Prime Minister Yoshihide Suga plans to speak with U.S. President Donald Trump by phone on Sunday night, Japanese government sources said Friday, in what will be their first conversation since Suga took office.
Suga, leader of the Liberal Democratic Party, was elected Japan's first new prime minister in nearly eight years by parliament on Wednesday to succeed his predecessor Shinzo Abe, who had built one of the closest relationships with Trump among world leaders.
Suga has vowed to continue on the path set out by Abe, who resigned for health reasons, by keeping the security alliance with the United States as the cornerstone of Japan's foreign policy.
"Congratulations Prime Minister Yoshihide Suga. You have a great life story! I know you will do a tremendous job for Japan and for the world. Look forward to talking soon!" Trump tweeted on Thursday.
Japan's top government spokesman, Chief Cabinet Secretary Katsunobu Kato, on Friday expressed thanks for Trump's "heartwarming message" and stressed the importance of Japan-U.S. relations.
Speaking at a press conference, Kato said arrangements were being made for the leaders to speak by phone "at an early time."
Meanwhile, the prime minister's office said that Suga's national security adviser, Shigeru Kitamura, will travel to Washington next week to meet with his counterpart Robert O'Brien.
The two are slated to discuss the situation in the Indo-Pacific region and ways to further strengthen the long-standing alliance, it said.
Suga, who was Abe's right-hand man as chief Cabinet secretary during his predecessor's tenure since late 2012, is seen as a politically-savvy operator on the domestic front but is known to have little experience in foreign diplomacy.
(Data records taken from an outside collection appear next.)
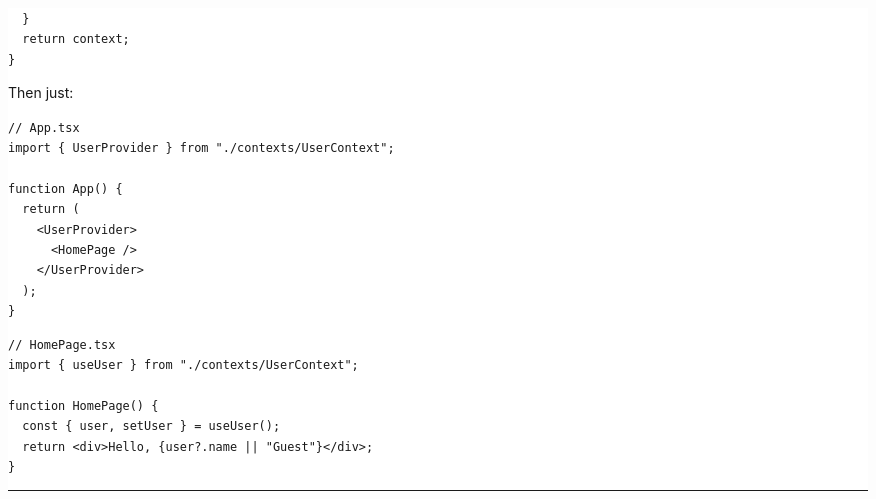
 ```tsx
  }
  return context;
}
```

Then just:

```tsx
// App.tsx
import { UserProvider } from "./contexts/UserContext";

function App() {
  return (
    <UserProvider>
      <HomePage />
    </UserProvider>
  );
}
```

```tsx
// HomePage.tsx
import { useUser } from "./contexts/UserContext";

function HomePage() {
  const { user, setUser } = useUser();
  return <div>Hello, {user?.name || "Guest"}</div>;
}
```

---

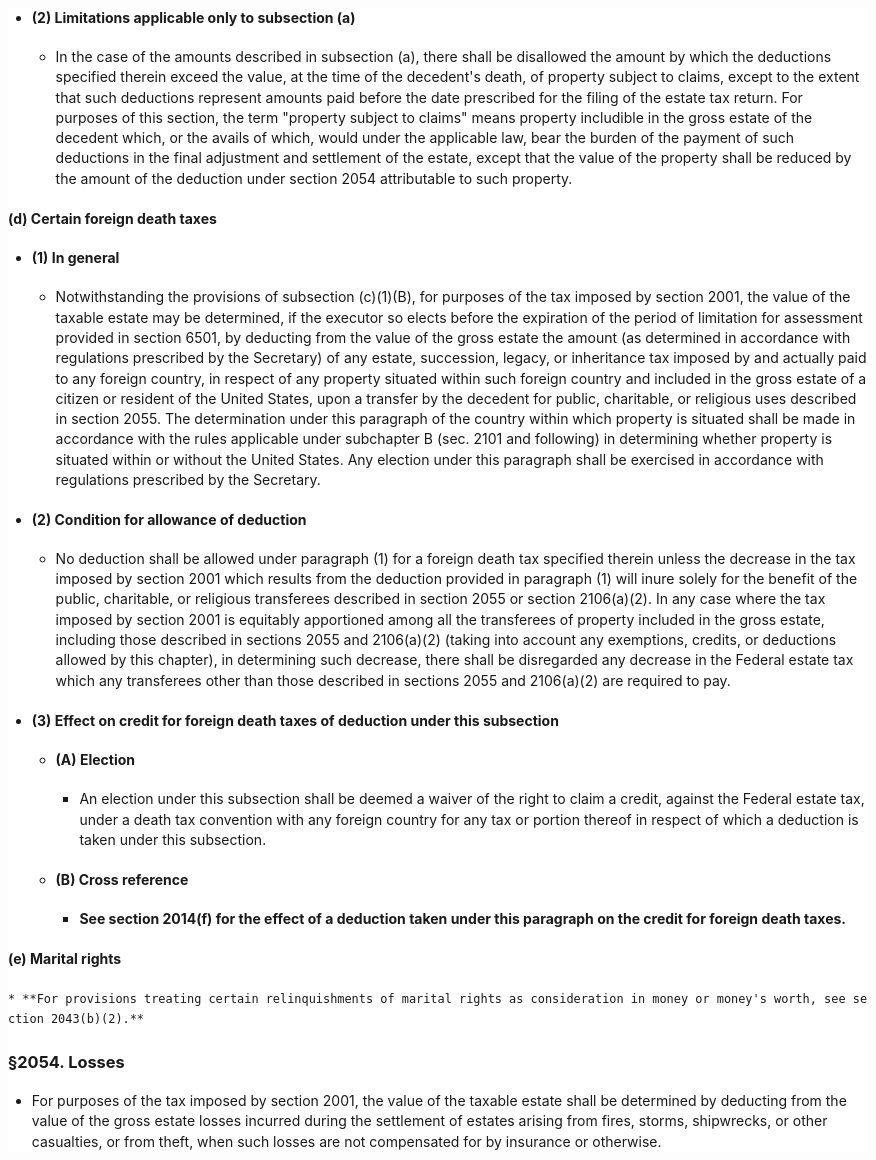 * #### (2) Limitations applicable only to subsection (a)
  * In the case of the amounts described in subsection (a), there shall be disallowed the amount by which the deductions specified therein exceed the value, at the time of the decedent's death, of property subject to claims, except to the extent that such deductions represent amounts paid before the date prescribed for the filing of the estate tax return. For purposes of this section, the term "property subject to claims" means property includible in the gross estate of the decedent which, or the avails of which, would under the applicable law, bear the burden of the payment of such deductions in the final adjustment and settlement of the estate, except that the value of the property shall be reduced by the amount of the deduction under section 2054 attributable to such property.

#### (d) Certain foreign death taxes
* #### (1) In general
  * Notwithstanding the provisions of subsection (c)(1)(B), for purposes of the tax imposed by section 2001, the value of the taxable estate may be determined, if the executor so elects before the expiration of the period of limitation for assessment provided in section 6501, by deducting from the value of the gross estate the amount (as determined in accordance with regulations prescribed by the Secretary) of any estate, succession, legacy, or inheritance tax imposed by and actually paid to any foreign country, in respect of any property situated within such foreign country and included in the gross estate of a citizen or resident of the United States, upon a transfer by the decedent for public, charitable, or religious uses described in section 2055. The determination under this paragraph of the country within which property is situated shall be made in accordance with the rules applicable under subchapter B (sec. 2101 and following) in determining whether property is situated within or without the United States. Any election under this paragraph shall be exercised in accordance with regulations prescribed by the Secretary.

* #### (2) Condition for allowance of deduction
  * No deduction shall be allowed under paragraph (1) for a foreign death tax specified therein unless the decrease in the tax imposed by section 2001 which results from the deduction provided in paragraph (1) will inure solely for the benefit of the public, charitable, or religious transferees described in section 2055 or section 2106(a)(2). In any case where the tax imposed by section 2001 is equitably apportioned among all the transferees of property included in the gross estate, including those described in sections 2055 and 2106(a)(2) (taking into account any exemptions, credits, or deductions allowed by this chapter), in determining such decrease, there shall be disregarded any decrease in the Federal estate tax which any transferees other than those described in sections 2055 and 2106(a)(2) are required to pay.

* #### (3) Effect on credit for foreign death taxes of deduction under this subsection
  * #### (A) Election
    * An election under this subsection shall be deemed a waiver of the right to claim a credit, against the Federal estate tax, under a death tax convention with any foreign country for any tax or portion thereof in respect of which a deduction is taken under this subsection.

  * #### (B) Cross reference
    * **See section 2014(f) for the effect of a deduction taken under this paragraph on the credit for foreign death taxes.**

#### (e) Marital rights
    * **For provisions treating certain relinquishments of marital rights as consideration in money or money's worth, see section 2043(b)(2).**

### §2054. Losses
* For purposes of the tax imposed by section 2001, the value of the taxable estate shall be determined by deducting from the value of the gross estate losses incurred during the settlement of estates arising from fires, storms, shipwrecks, or other casualties, or from theft, when such losses are not compensated for by insurance or otherwise.
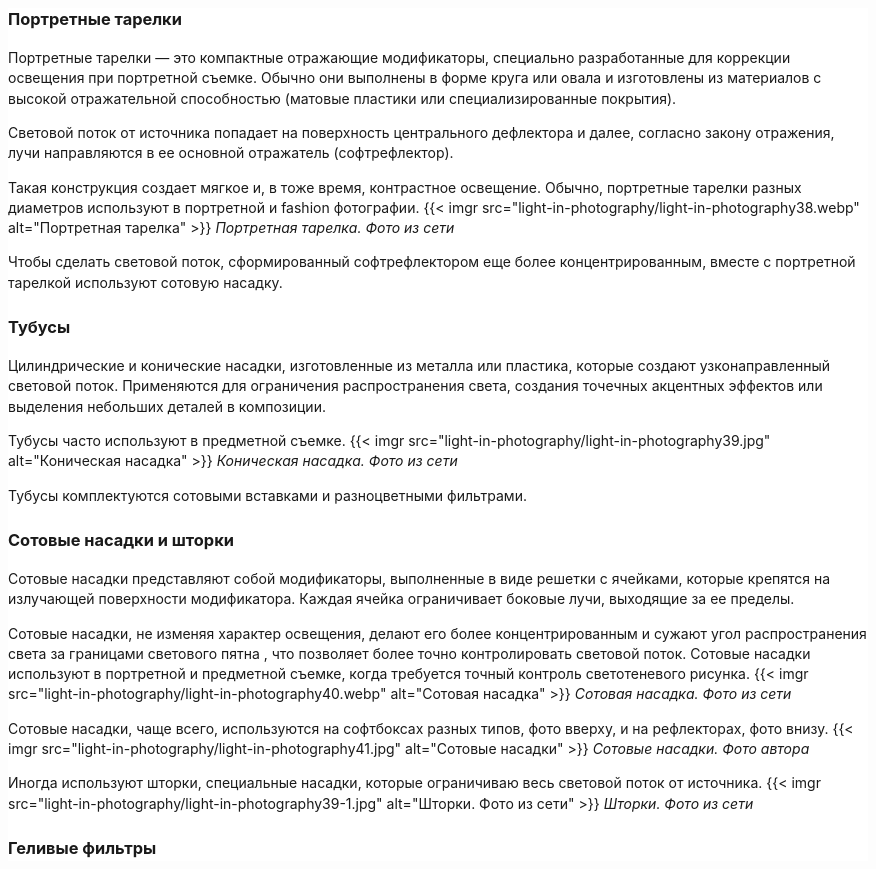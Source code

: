 ### Портретные тарелки

Портретные тарелки — это компактные отражающие модификаторы, специально разработанные для коррекции освещения при портретной съемке. Обычно они выполнены в форме круга или овала и изготовлены из материалов с высокой отражательной способностью (матовые пластики или специализированные покрытия).

Световой поток от источника попадает на поверхность центрального дефлектора и далее, согласно закону отражения, лучи направляются в ее основной отражатель (софтрефлектор).

Такая конструкция создает мягкое и, в тоже время, контрастное освещение. Обычно, портретные тарелки разных диаметров используют в портретной и fashion фотографии.
{{< imgr src="light-in-photography/light-in-photography38.webp" alt="Портретная тарелка" >}}
*Портретная тарелка. Фото из сети*

Чтобы сделать световой поток, сформированный софтрефлектором еще более концентрированным, вместе с портретной тарелкой используют сотовую насадку.

### Тубусы

Цилиндрические и конические насадки, изготовленные из металла или пластика, которые создают узконаправленный световой поток.
Применяются для ограничения распространения света, создания точечных акцентных эффектов или выделения небольших деталей в композиции.

Тубусы часто используют в предметной съемке.
{{< imgr src="light-in-photography/light-in-photography39.jpg" alt="Коническая насадка" >}}
*Коническая насадка. Фото из сети*

Тубусы комплектуются сотовыми вставками и разноцветными фильтрами.

### Сотовые насадки и шторки

Сотовые насадки представляют собой модификаторы, выполненные в виде решетки с ячейками, которые крепятся на излучающей поверхности модификатора. Каждая ячейка ограничивает боковые лучи, выходящие за ее пределы.

Сотовые насадки, не изменяя характер освещения, делают его более концентрированным и сужают угол распространения света за границами светового пятна , что позволяет более точно контролировать световой поток.
Сотовые насадки используют в портретной и предметной съемке, когда требуется точный контроль светотеневого рисунка.
{{< imgr src="light-in-photography/light-in-photography40.webp" alt="Сотовая насадка" >}}
*Сотовая насадка. Фото из сети*

Сотовые насадки, чаще всего, используются на софтбоксах разных типов, фото вверху, и на рефлекторах, фото внизу.
{{< imgr src="light-in-photography/light-in-photography41.jpg" alt="Сотовые насадки" >}}
*Сотовые насадки. Фото автора*

Иногда используют шторки, специальные насадки, которые ограничиваю весь световой поток от источника.
{{< imgr src="light-in-photography/light-in-photography39-1.jpg" alt="Шторки. Фото из сети" >}}
*Шторки. Фото из сети*

### Геливые фильтры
It remains to be seen whether the 71-year-old will be able to form the kinds of personal relationships with world leaders that his predecessor did during a record-long tenure.
Abe and Trump played golf together on multiple occasions, and the U.S. president invited the then-prime minister to his Mar-a-Lago estate in Florida twice, in 2017 and 2018.
In a statement following Suga's inauguration, the White House said Trump is "ready to continue pursuing the vision of a free and open Indo-Pacific that he and former Prime Minister Shinzo Abe forged."
"The relationship between the United States and Japan has never been stronger, and President Trump looks forward to working with Prime Minister Suga to make it even stronger," it said.